Mexico worries about scorn if another drug lord is released

FILE - In this June 15, 2016 file photo provided by the Mexican Attorney General's Office, Hector "El Guero" Palma, or Blondie, one of the founders of the Sinaloa Cartel, is escorted in handcuffs from a helicopter at a federal hangar in Mexico City, after serving almost a decade in a U.S. prison and transported to another maximum-security lockup to await trial for two murders. (Mexico's Attorney General's Office via AP, File)
FILE - In this June 15, 2016 file photo provided by the Mexican Attorney General's Office, Hector "El Guero" Palma, or Blondie, one of the founders of the Sinaloa Cartel, is escorted in handcuffs from a helicopter at a federal hangar in Mexico City, after serving almost a decade in a U.S. prison and transported to another maximum-security lockup to await trial for two murders. (Mexico's Attorney General's Office via AP, File)

MEXICO CITY – Mexican President Andrés Manuel López Obrador worried Monday that yet another shadowy release of a drug lord is about to make Mexico a target of international ridicule.

Almost eight years ago, drug lord Rafael Caro Quintero walked out of a Mexican prison late at night with an improperly ordered release. He has since returned to drug trafficking and unleashed bloody turf battles in northern Mexico border state of Sonora.
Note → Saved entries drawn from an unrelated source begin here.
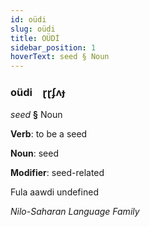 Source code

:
 ```yaml
---
id: oüdi
slug: oüdi
title: OÜDİ
sidebar_position: 1
hoverText: seed § Noun
---
```


### oüdi&emsp;<span kind="abugida">ɽɽʄʌɟ</span>

*seed* **§** Noun

**Verb**: to be a seed

**Noun**: seed

**Modifier**: seed-related

Fula aawdi undefined

*Nilo-Saharan Language Family* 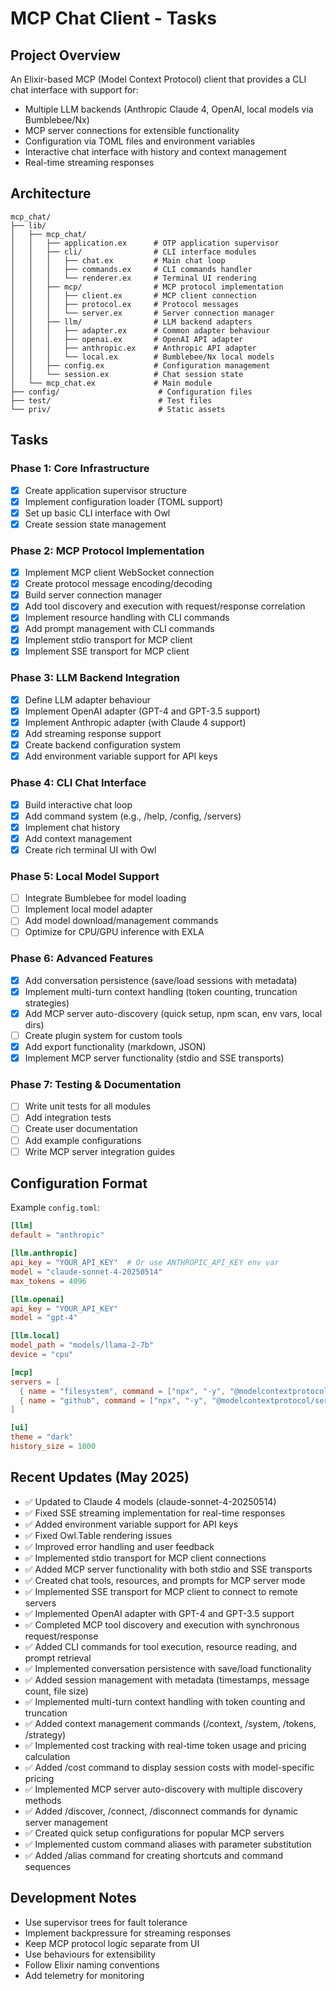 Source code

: # MCP Chat Client - Tasks

## Project Overview

An Elixir-based MCP (Model Context Protocol) client that provides a CLI chat interface with support for:
- Multiple LLM backends (Anthropic Claude 4, OpenAI, local models via Bumblebee/Nx)
- MCP server connections for extensible functionality
- Configuration via TOML files and environment variables
- Interactive chat interface with history and context management
- Real-time streaming responses

## Architecture

```
mcp_chat/
├── lib/
│   ├── mcp_chat/
│   │   ├── application.ex      # OTP application supervisor
│   │   ├── cli/                # CLI interface modules
│   │   │   ├── chat.ex         # Main chat loop
│   │   │   ├── commands.ex     # CLI commands handler
│   │   │   └── renderer.ex     # Terminal UI rendering
│   │   ├── mcp/                # MCP protocol implementation
│   │   │   ├── client.ex       # MCP client connection
│   │   │   ├── protocol.ex     # Protocol messages
│   │   │   └── server.ex       # Server connection manager
│   │   ├── llm/                # LLM backend adapters
│   │   │   ├── adapter.ex      # Common adapter behaviour
│   │   │   ├── openai.ex       # OpenAI API adapter
│   │   │   ├── anthropic.ex    # Anthropic API adapter
│   │   │   └── local.ex        # Bumblebee/Nx local models
│   │   ├── config.ex           # Configuration management
│   │   └── session.ex          # Chat session state
│   └── mcp_chat.ex             # Main module
├── config/                      # Configuration files
├── test/                        # Test files
└── priv/                        # Static assets
```

## Tasks

### Phase 1: Core Infrastructure
- [x] Create application supervisor structure
- [x] Implement configuration loader (TOML support)
- [x] Set up basic CLI interface with Owl
- [x] Create session state management

### Phase 2: MCP Protocol Implementation
- [x] Implement MCP client WebSocket connection
- [x] Create protocol message encoding/decoding
- [x] Build server connection manager
- [x] Add tool discovery and execution with request/response correlation
- [x] Implement resource handling with CLI commands
- [x] Add prompt management with CLI commands
- [x] Implement stdio transport for MCP client
- [x] Implement SSE transport for MCP client

### Phase 3: LLM Backend Integration
- [x] Define LLM adapter behaviour
- [x] Implement OpenAI adapter (GPT-4 and GPT-3.5 support)
- [x] Implement Anthropic adapter (with Claude 4 support)
- [x] Add streaming response support
- [x] Create backend configuration system
- [x] Add environment variable support for API keys

### Phase 4: CLI Chat Interface
- [x] Build interactive chat loop
- [x] Add command system (e.g., /help, /config, /servers)
- [x] Implement chat history
- [x] Add context management
- [x] Create rich terminal UI with Owl

### Phase 5: Local Model Support
- [ ] Integrate Bumblebee for model loading
- [ ] Implement local model adapter
- [ ] Add model download/management commands
- [ ] Optimize for CPU/GPU inference with EXLA

### Phase 6: Advanced Features
- [x] Add conversation persistence (save/load sessions with metadata)
- [x] Implement multi-turn context handling (token counting, truncation strategies)
- [x] Add MCP server auto-discovery (quick setup, npm scan, env vars, local dirs)
- [ ] Create plugin system for custom tools
- [x] Add export functionality (markdown, JSON)
- [x] Implement MCP server functionality (stdio and SSE transports)

### Phase 7: Testing & Documentation
- [ ] Write unit tests for all modules
- [ ] Add integration tests
- [ ] Create user documentation
- [ ] Add example configurations
- [ ] Write MCP server integration guides

## Configuration Format

Example `config.toml`:
```toml
[llm]
default = "anthropic"

[llm.anthropic]
api_key = "YOUR_API_KEY"  # Or use ANTHROPIC_API_KEY env var
model = "claude-sonnet-4-20250514"
max_tokens = 4096

[llm.openai]
api_key = "YOUR_API_KEY"
model = "gpt-4"

[llm.local]
model_path = "models/llama-2-7b"
device = "cpu"

[mcp]
servers = [
  { name = "filesystem", command = ["npx", "-y", "@modelcontextprotocol/server-filesystem", "/tmp"] },
  { name = "github", command = ["npx", "-y", "@modelcontextprotocol/server-github"] }
]

[ui]
theme = "dark"
history_size = 1000
```

## Recent Updates (May 2025)

- ✅ Updated to Claude 4 models (claude-sonnet-4-20250514)
- ✅ Fixed SSE streaming implementation for real-time responses
- ✅ Added environment variable support for API keys
- ✅ Fixed Owl.Table rendering issues
- ✅ Improved error handling and user feedback
- ✅ Implemented stdio transport for MCP client connections
- ✅ Added MCP server functionality with both stdio and SSE transports
- ✅ Created chat tools, resources, and prompts for MCP server mode
- ✅ Implemented SSE transport for MCP client to connect to remote servers
- ✅ Implemented OpenAI adapter with GPT-4 and GPT-3.5 support
- ✅ Completed MCP tool discovery and execution with synchronous request/response
- ✅ Added CLI commands for tool execution, resource reading, and prompt retrieval
- ✅ Implemented conversation persistence with save/load functionality
- ✅ Added session management with metadata (timestamps, message count, file size)
- ✅ Implemented multi-turn context handling with token counting and truncation
- ✅ Added context management commands (/context, /system, /tokens, /strategy)
- ✅ Implemented cost tracking with real-time token usage and pricing calculation
- ✅ Added /cost command to display session costs with model-specific pricing
- ✅ Implemented MCP server auto-discovery with multiple discovery methods
- ✅ Added /discover, /connect, /disconnect commands for dynamic server management
- ✅ Created quick setup configurations for popular MCP servers
- ✅ Implemented custom command aliases with parameter substitution
- ✅ Added /alias command for creating shortcuts and command sequences

## Development Notes

- Use supervisor trees for fault tolerance
- Implement backpressure for streaming responses
- Keep MCP protocol logic separate from UI
- Use behaviours for extensibility
- Follow Elixir naming conventions
- Add telemetry for monitoring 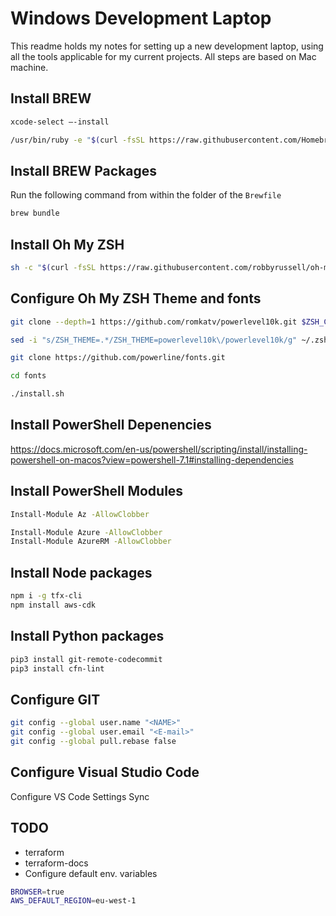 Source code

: # Windows Development Laptop

This readme holds my notes for setting up a new development laptop,
using all the tools applicable for my current projects.
All steps are based on Mac machine.

## Install BREW

```bash
xcode-select —-install

/usr/bin/ruby -e "$(curl -fsSL https://raw.githubusercontent.com/Homebrew/install/master/install)"

```

## Install BREW Packages

Run the following command from within the folder of the `Brewfile`

```bash
brew bundle
```

## Install Oh My ZSH

```bash
sh -c "$(curl -fsSL https://raw.githubusercontent.com/robbyrussell/oh-my-zsh/master/tools/install.sh)"
```

## Configure Oh My ZSH Theme and fonts

```bash
git clone --depth=1 https://github.com/romkatv/powerlevel10k.git $ZSH_CUSTOM/themes/powerlevel10k

sed -i "s/ZSH_THEME=.*/ZSH_THEME=powerlevel10k\/powerlevel10k/g" ~/.zshrc

git clone https://github.com/powerline/fonts.git

cd fonts

./install.sh
```

## Install PowerShell Depenencies

<https://docs.microsoft.com/en-us/powershell/scripting/install/installing-powershell-on-macos?view=powershell-7.1#installing-dependencies>

## Install PowerShell Modules

```bash
Install-Module Az -AllowClobber

Install-Module Azure -AllowClobber
Install-Module AzureRM -AllowClobber
```

## Install Node packages

```bash
npm i -g tfx-cli
npm install aws-cdk
```

## Install Python packages

```bash
pip3 install git-remote-codecommit
pip3 install cfn-lint

```

## Configure GIT

```bash
git config --global user.name "<NAME>"
git config --global user.email "<E-mail>"
git config --global pull.rebase false
```

## Configure Visual Studio Code

Configure VS Code Settings Sync

## TODO

* terraform
* terraform-docs
* Configure default env. variables

```bash
BROWSER=true
AWS_DEFAULT_REGION=eu-west-1
```
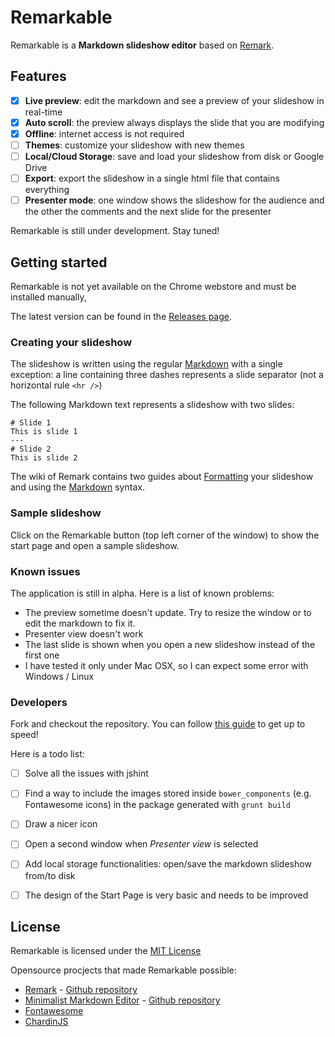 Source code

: # Remarkable

Remarkable is a **Markdown slideshow editor** based on [Remark](http://remarkjs.com/).

## Features

- [x] **Live preview**: edit the markdown and see a preview of your slideshow in real-time
- [x] **Auto scroll**: the preview always displays the slide that you are modifying
- [x] **Offline**: internet access is not required
- [ ] **Themes**: customize your slideshow with new themes
- [ ] **Local/Cloud Storage**: save and load your slideshow from disk or Google Drive
- [ ] **Export**: export the slideshow in a single html file that contains everything
- [ ] **Presenter mode**: one window shows the slideshow for the audience and the other the comments and the next slide for the presenter

Remarkable is still under development. Stay tuned!

## Getting started

Remarkable is not yet available on the Chrome webstore and must be installed manually,

The latest version can be found in the [Releases page](https://github.com/Muffo/remarkable/releases).

### Creating your slideshow

The slideshow is written using the regular [Markdown](http://daringfireball.net/projects/markdown/) with a single exception: a line containing three dashes represents a slide separator (not a horizontal rule `<hr />`) 

The following Markdown text represents a slideshow with two slides:

```
# Slide 1
This is slide 1
---
# Slide 2
This is slide 2 
```

The wiki of Remark contains two guides about [Formatting](https://github.com/gnab/remark/wiki/Formatting) your slideshow and using the [Markdown](https://github.com/gnab/remark/wiki/Markdown) syntax.


### Sample slideshow

Click on the Remarkable button (top left corner of the window) to show the start page and open a sample slideshow.

### Known issues

The application is still in alpha. Here is a list of known problems:

* The preview sometime doesn't update. Try to resize the window or to edit the markdown to fix it.
* Presenter view doesn't work
* The last slide is shown when you open a new slideshow instead of the first one
* I have tested it only under Mac OSX, so I can expect some error with Windows / Linux


### Developers

Fork and checkout the repository. You can follow [this guide](http://minimul.com/developing-a-chrome-extension-with-yeoman.html) to get up to speed!

Here is a todo list:

- [ ] Solve all the issues with jshint
- [ ] Find a way to include the images stored inside `bower_components` (e.g. Fontawesome icons) in the package generated with `grunt build`
- [ ] Draw a nicer icon
- [ ] Open a second window when *Presenter view* is selected
- [ ] Add local storage functionalities: open/save the markdown slideshow from/to disk
- [ ] The design of the Start Page is very basic and needs to be improved


## License

Remarkable is licensed under the [MIT License](https://github.com/Muffo/remarkable/blob/master/LICENSE)

Opensource procjects that made Remarkable possible:

* [Remark](http://remarkjs.com/)  - [Github repository](https://github.com/gnab/remark)
* [Minimalist Markdown Editor](https://chrome.google.com/webstore/detail/minimalist-markdown-edito/pghodfjepegmciihfhdipmimghiakcjf) - [Github repository](https://github.com/pioul/Minimalist-Markdown-Editor-for-Chrome)
* [Fontawesome](http://fontawesome.io/)
* [ChardinJS](http://heelhook.github.io/chardin.js/)

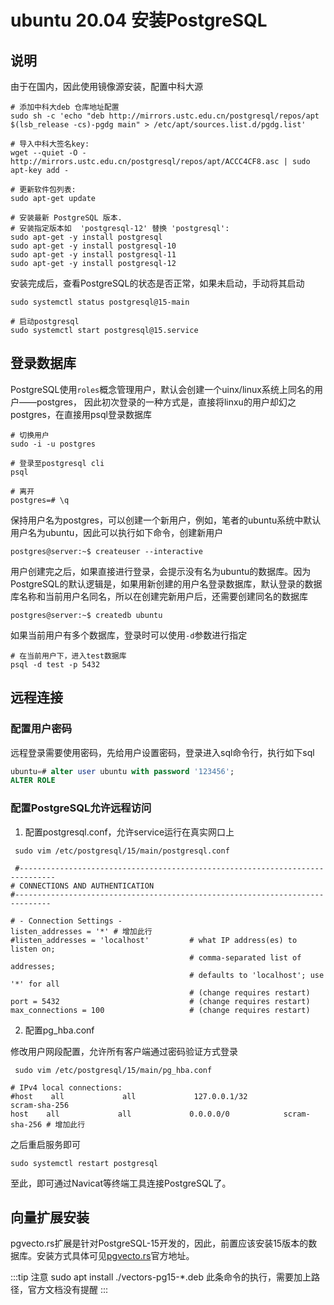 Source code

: # ubuntu 20.04 安装PostgreSQL

## 说明

由于在国内，因此使用镜像源安装，配置中科大源

```shell
# 添加中科大deb 仓库地址配置
sudo sh -c 'echo "deb http://mirrors.ustc.edu.cn/postgresql/repos/apt $(lsb_release -cs)-pgdg main" > /etc/apt/sources.list.d/pgdg.list'

# 导入中科大签名key:
wget --quiet -O - http://mirrors.ustc.edu.cn/postgresql/repos/apt/ACCC4CF8.asc | sudo apt-key add -

# 更新软件包列表:
sudo apt-get update

# 安装最新 PostgreSQL 版本.
# 安装指定版本如  'postgresql-12' 替换 'postgresql':
sudo apt-get -y install postgresql
sudo apt-get -y install postgresql-10
sudo apt-get -y install postgresql-11
sudo apt-get -y install postgresql-12
```

安装完成后，查看PostgreSQL的状态是否正常，如果未启动，手动将其启动

```shell
sudo systemctl status postgresql@15-main

# 启动postgresql
sudo systemctl start postgresql@15.service
```

## 登录数据库

PostgreSQL使用`roles`概念管理用户，默认会创建一个uinx/linux系统上同名的用户——postgres，
因此初次登录的一种方式是，直接将linxu的用户却幻之postgres，在直接用psql登录数据库

```shell
# 切换用户
sudo -i -u postgres

# 登录至postgresql cli
psql

# 离开
postgres=# \q
```

保持用户名为postgres，可以创建一个新用户，例如，笔者的ubuntu系统中默认用户名为ubuntu，因此可以执行如下命令，创建新用户

```shell
postgres@server:~$ createuser --interactive
```

用户创建完之后，如果直接进行登录，会提示没有名为ubuntu的数据库。因为PostgreSQL的默认逻辑是，如果用新创建的用户名登录数据库，默认登录的数据库名称和当前用户名同名，所以在创建完新用户后，还需要创建同名的数据库

```shell
postgres@server:~$ createdb ubuntu
```

如果当前用户有多个数据库，登录时可以使用`-d`参数进行指定

```shell
# 在当前用户下，进入test数据库
psql -d test -p 5432
```

## 远程连接

### 配置用户密码

远程登录需要使用密码，先给用户设置密码，登录进入sql命令行，执行如下sql

```sql
ubuntu=# alter user ubuntu with password '123456';
ALTER ROLE
```

### 配置PostgreSQL允许远程访问

1. 配置postgresql.conf，允许service运行在真实网口上

```shell
 sudo vim /etc/postgresql/15/main/postgresql.conf

 #------------------------------------------------------------------------------
# CONNECTIONS AND AUTHENTICATION
#------------------------------------------------------------------------------

# - Connection Settings -
listen_addresses = '*' # 增加此行
#listen_addresses = 'localhost'         # what IP address(es) to listen on;
                                        # comma-separated list of addresses;
                                        # defaults to 'localhost'; use '*' for all
                                        # (change requires restart)
port = 5432                             # (change requires restart)
max_connections = 100                   # (change requires restart)
```

2. 配置pg_hba.conf

修改用户网段配置，允许所有客户端通过密码验证方式登录

```shell
 sudo vim /etc/postgresql/15/main/pg_hba.conf

# IPv4 local connections:
#host    all             all             127.0.0.1/32            scram-sha-256
host    all             all             0.0.0.0/0            scram-sha-256 # 增加此行
```

之后重启服务即可

```shell
sudo systemctl restart postgresql
```

至此，即可通过Navicat等终端工具连接PostgreSQL了。

## 向量扩展安装

pgvecto.rs扩展是针对PostgreSQL-15开发的，因此，前置应该安装15版本的数据库。安装方式具体可见[pgvecto.rs](https://github.com/tensorchord/pgvecto.rs/blob/main/docs/install.md)官方地址。

:::tip 注意
sudo apt install ./vectors-pg15-*.deb 此条命令的执行，需要加上路径，官方文档没有提醒
:::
On Saturday, another top capo of the Sinaloa cartel was about to walk in similar circumstances.

Hector “El Güero” Palma was hours away from freedom after a judge’s secretary sent a letter — on a Saturday and national holiday — saying the government had to release him immediately after he was acquitted on organized crime charges.

“This is a matter of national import,” López Obrador said Monday. “Imagine the suspicion, the jokes, the memes.”

“Something similar happened when Mr. Caro Quintero was released,” López Obrador recalled. “They accused us from abroad, accused the government of complicity. No foreign government should accuse the Mexican government, and we shouldn't give them a pretext to do that.”

On Sunday, the judge sent another notification saying Palma had to be released by 4 p.m. López Obrador said prosecutors won a 48-hour extension to look for any outstanding warrants that could justify holding him. That runs out on Tuesday. The president has said that if none can be found, Palma should be released.

Mexico is beginning to earn a reputation as a government that, under López Obrador, has released more drug lords than it has captured, part of the president's stated policy of no longer detaining drug lords to avoid violence.